The music industry has always been about selling music in the most marketable form possible given the prevailing technology. It started way back in the days of the industrial revolution and the advent of mass-produced instruments and sheet music. It soon became possible to sell recorded music by means of wax cylinders. As technology advanced, the wax cylinders gave way to other physical consumables – wax discs, then vinyl disks, and then eventually tape and CDs. The supply chain that got the consumables to the end user was a great money-spinner. Sure, the paradigm was threatened from time to time.

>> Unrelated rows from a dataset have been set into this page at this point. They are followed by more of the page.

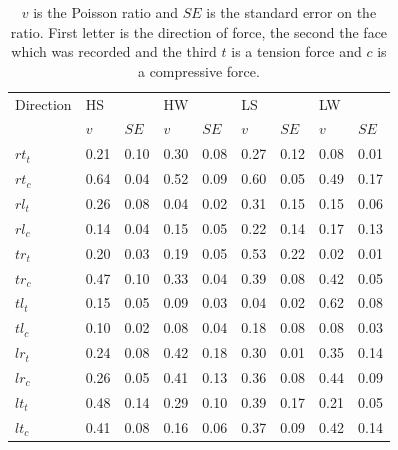 \documentclass[10pt]{article}
\begin{document}
\begin{table}
\caption[Poisson ratios]{\(v\) is the Poisson ratio and \(SE\) is the standard error on the ratio. First letter is the direction of force, the second the face which was recorded and the third \(t\) is a tension force and \(c\) is a compressive force.}
\label{table:poisson ratios}
\begin{tabular}{lllllllll}
\hline
Direction& HS&& HW&& LS&&LW&\\
 & \(v\)&\(SE\)& \(v\)&\(SE\)& \(v\)&\(SE\)& \(v\)&\(SE\)\\
\hline
\(rt_t\) & 0.21 & 0.10 & 0.30 & 0.08& 0.27 & 0.12& 0.08 & 0.01\\
\(rt_c\) & 0.64 & 0.04 & 0.52 & 0.09& 0.60 & 0.05& 0.49 & 0.17\\
\(rl_t\) & 0.26 & 0.08& 0.04 & 0.02& 0.31 & 0.15& 0.15 & 0.06 \\
\(rl_c\) & 0.14 & 0.04& 0.15 & 0.05& 0.22 & 0.14& 0.17 & 0.13 \\
\(tr_t\) & 0.20 & 0.03 & 0.19 & 0.05& 0.53 & 0.22& 0.02 & 0.01\\
\(tr_c\) & 0.47 & 0.10 & 0.33 & 0.04& 0.39 & 0.08& 0.42 & 0.05\\
\(tl_t\) & 0.15 & 0.05 & 0.09 & 0.03& 0.04 & 0.02& 0.62 & 0.08\\
\(tl_c\) & 0.10 & 0.02 & 0.08 & 0.04& 0.18 & 0.08& 0.08 & 0.03\\
\(lr_t\) & 0.24 & 0.08& 0.42& 0.18& 0.30 & 0.01& 0.35 & 0.14 \\
\(lr_c\) & 0.26 & 0.05& 0.41 & 0.13& 0.36 & 0.08& 0.44 & 0.09 \\
\(lt_t\) & 0.48 & 0.14& 0.29 & 0.10& 0.39 & 0.17& 0.21 & 0.05 \\
\(lt_c\) & 0.41 & 0.08& 0.16 & 0.06& 0.37 & 0.09& 0.42 & 0.14 \\
\hline
\end{tabular}
\end{table}
\end{document}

Unauthorised duplications of physical deliverables prompted the occasional indignant protest, but the major-label record company behemoths were never in serious danger of being toppled by the trifling irritation of home taping. Until music went digital.
When music went digital it marked a watershed in the history of how people listen to music. Consumers started exploiting new ways to get their favourite sounds. The established supply chain became redundant. CD sales plummeted, pushing independent music stores to the brink of extinction, while there was a concomitant increase in legal online purchases of music and illegal file-sharing. The indignation of the music industry turned into apoplexy. “The entire music ecosystem is distorted by illegal downloading,” sputtered David Joseph, Chairman and CEO of Universal Music UK and Chairman of the BRIT Awards. Music chiefs, like Geoff Taylor, chief executive of BPI, declared war on internet pirates who cost the music industry an estimated 200 million pounds a year.
Alarmed by the perceived threat to their royalties, some musicians, songwriters and composers have also condemned the music pirates. UK Music chief executive, Feargal Sharkey said: “Our members cannot continue to innovate and invest in the shadow of an illegal peer-to-peer ecosystem.” Singer Lily Allen has been campaigning for action against online pirates: “File sharing’s not okay for British music,” she writes on her website. “We need to find new ways to help consumers access and buy music legally, but saying file sharing’s fine is not helping anyone – and definitely not helping British music.”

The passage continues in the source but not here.